[PATCHv3 2/9] ARM: OMAP2+: AM33XX: control: Add some control module registers and APIs
Russ Dill
russ.dill at gmail.com
Wed Aug 14 15:16:38 EDT 2013
On Wed, Aug 14, 2013 at 10:27 AM, Suman Anna <s-anna at ti.com> wrote:
> Kevin, Santosh, Dave, Russ,
>
> On 08/13/2013 02:11 PM, Kevin Hilman wrote:
>> Russ Dill <russ.dill at gmail.com> writes:
>>
>>>>>> ARM world is also moving towards that by standardizing some of these
>>>>>> through (read PSCI) and thats the way to go in general.
>>>>>
>>>>> Agreed, but I'm not sure (yet) about enforcing PSCI on legacy platforms
>>>>> that don't support it natively. Are you saying that the AM33xx firmware
>>>>> should be converted to be PSCI compliant? Admittedly, I haven't read
>>>>> the PSCI spec closely, but I'm wondering if the current role splitting
>>>>> between MPU and M3 fits well with PSCI.
>>>>>
>>>> I didn't mean for the AM3XXX specifically because its current job is rather
>>>> very limited. i.e suspend. My concern is that IPC is not viewed as
>>>> an option for power management controllers like M3 which can abstract
>>>> all the hardware gory details and export a simpled interface for OS
>>>> in form of PSCI/ACPI.
>>>
>>> The IPC between the M3 and the A8 on the am335x is just a pair of
>>> notification mechanisms (one from the A8, mailbox, and one from the
>>> M3, sev) and a set of 8 32 bit registers. The 8 32 bit registers are
>>> just a scratchpad and have no access rules or functionality beyond
>>> being a scratchpad. How complicated do we want to make this?
>>
>> The OMAP IPC between the MPU and DSP (read: any other remote processor)
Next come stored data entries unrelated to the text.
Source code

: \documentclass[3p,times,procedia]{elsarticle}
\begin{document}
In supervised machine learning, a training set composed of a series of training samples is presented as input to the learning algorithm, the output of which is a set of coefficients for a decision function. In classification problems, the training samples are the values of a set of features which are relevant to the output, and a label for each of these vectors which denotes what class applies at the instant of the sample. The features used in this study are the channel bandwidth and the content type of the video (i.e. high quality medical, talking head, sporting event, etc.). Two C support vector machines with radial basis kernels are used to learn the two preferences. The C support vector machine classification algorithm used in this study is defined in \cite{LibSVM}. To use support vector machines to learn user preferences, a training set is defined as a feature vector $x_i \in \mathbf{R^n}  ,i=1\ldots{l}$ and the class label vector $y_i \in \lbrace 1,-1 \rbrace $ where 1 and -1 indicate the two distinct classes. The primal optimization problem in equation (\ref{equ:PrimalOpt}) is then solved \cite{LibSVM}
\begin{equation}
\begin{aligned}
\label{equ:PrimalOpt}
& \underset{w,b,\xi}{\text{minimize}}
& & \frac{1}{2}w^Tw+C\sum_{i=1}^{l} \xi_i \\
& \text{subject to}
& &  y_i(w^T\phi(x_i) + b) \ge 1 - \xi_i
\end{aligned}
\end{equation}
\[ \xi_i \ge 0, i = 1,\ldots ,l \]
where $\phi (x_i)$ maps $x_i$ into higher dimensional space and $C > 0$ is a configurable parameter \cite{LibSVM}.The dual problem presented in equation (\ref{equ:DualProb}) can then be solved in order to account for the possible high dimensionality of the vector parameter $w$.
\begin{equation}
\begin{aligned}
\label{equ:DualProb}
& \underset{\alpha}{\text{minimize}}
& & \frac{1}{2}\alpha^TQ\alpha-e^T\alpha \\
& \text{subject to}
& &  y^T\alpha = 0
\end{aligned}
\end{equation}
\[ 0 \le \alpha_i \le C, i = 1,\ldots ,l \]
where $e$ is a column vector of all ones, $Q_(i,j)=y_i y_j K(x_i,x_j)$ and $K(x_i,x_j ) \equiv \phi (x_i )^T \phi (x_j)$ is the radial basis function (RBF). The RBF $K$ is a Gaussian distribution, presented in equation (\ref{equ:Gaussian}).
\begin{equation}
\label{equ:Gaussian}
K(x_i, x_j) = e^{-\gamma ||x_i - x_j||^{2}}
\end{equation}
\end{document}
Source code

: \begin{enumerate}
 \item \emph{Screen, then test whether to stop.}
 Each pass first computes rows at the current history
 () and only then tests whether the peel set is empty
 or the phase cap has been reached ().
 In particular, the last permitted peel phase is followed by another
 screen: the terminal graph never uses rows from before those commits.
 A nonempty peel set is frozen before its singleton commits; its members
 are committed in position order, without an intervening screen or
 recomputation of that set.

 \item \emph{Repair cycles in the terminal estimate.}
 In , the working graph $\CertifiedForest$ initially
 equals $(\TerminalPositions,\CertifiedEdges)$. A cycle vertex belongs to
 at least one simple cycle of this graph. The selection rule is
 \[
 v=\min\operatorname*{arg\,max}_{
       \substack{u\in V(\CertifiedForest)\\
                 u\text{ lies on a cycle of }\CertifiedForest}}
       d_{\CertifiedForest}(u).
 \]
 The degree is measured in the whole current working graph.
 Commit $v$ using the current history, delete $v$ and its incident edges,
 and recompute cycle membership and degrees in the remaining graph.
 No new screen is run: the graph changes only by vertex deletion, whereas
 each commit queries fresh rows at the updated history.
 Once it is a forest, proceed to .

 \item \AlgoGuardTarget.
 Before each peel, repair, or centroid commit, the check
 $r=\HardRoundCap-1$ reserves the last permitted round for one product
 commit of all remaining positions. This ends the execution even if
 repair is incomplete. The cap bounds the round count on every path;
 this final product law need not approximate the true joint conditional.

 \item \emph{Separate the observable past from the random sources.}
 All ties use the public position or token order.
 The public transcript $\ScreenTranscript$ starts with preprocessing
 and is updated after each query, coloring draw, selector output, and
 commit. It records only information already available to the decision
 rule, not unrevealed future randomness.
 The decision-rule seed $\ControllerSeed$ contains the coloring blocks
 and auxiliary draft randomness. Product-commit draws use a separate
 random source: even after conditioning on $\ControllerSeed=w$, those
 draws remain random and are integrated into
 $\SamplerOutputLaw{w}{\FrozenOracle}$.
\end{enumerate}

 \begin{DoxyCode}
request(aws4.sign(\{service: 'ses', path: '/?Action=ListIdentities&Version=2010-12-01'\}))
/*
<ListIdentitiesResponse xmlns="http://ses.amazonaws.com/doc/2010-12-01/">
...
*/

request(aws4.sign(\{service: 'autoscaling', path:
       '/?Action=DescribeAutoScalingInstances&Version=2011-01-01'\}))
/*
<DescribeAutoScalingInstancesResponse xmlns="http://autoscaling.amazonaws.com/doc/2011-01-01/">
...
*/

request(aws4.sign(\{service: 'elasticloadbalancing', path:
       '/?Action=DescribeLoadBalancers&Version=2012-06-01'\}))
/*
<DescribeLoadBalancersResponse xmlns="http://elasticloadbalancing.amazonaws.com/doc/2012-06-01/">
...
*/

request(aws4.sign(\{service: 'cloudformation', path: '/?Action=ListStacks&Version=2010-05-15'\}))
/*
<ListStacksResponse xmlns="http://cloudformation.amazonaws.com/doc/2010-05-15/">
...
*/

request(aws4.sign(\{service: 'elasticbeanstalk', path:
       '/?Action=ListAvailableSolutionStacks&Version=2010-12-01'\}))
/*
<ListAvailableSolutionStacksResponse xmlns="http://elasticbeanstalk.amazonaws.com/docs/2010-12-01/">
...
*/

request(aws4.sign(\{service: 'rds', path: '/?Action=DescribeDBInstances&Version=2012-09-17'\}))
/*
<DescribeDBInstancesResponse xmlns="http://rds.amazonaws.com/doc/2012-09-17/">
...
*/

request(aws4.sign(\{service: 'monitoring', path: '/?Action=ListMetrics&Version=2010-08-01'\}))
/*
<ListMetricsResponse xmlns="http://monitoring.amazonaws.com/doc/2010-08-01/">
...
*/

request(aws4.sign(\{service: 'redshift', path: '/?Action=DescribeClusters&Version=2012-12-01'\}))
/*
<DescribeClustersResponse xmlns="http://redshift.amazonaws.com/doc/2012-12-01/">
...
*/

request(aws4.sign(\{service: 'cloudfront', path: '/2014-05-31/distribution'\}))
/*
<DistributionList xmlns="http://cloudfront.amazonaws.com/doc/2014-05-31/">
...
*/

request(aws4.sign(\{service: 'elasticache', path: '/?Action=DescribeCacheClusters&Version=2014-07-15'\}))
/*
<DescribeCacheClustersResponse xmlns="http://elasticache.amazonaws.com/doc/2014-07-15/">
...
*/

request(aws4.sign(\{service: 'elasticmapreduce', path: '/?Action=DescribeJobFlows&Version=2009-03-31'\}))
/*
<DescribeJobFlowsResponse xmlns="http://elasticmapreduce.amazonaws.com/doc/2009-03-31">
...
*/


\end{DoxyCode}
>> is just a mailbox and some shared memory. No complicated, and works
>> with remoteproc/rpmsg.
>
> I had to catch up on all the threads before I responded, but here are my
> notes regarding using remoteproc/rpmsg infrastructure for WkupM3. It
> definitely brings in lot more complexity than what's present today. The
> WkupM3 in AM335x does not have the same feature set as the Cortex-M3s
> used within the IPU in OMAP4+ SoCs. It does not have an MMU and
> peripheral accesses seems to be limited to just those in L4_Wkup domain.
>
> A lot actually depends on whether the WkupM3 can use DDR. I am not sure
> if there are any restrictions on WkupM3 from where it could run the code
> or access data from. From what I can gather from the TRM (there's no big
> separate chapter on WkupM3), it has just 16K UMEM and a 8K DMEM, and its
> not much. The current firmware is loaded directly into the WkupM3's
> internal UMem space and a check is being performed to make sure the
> firmware is less than 16K, so that it can fit into UMem.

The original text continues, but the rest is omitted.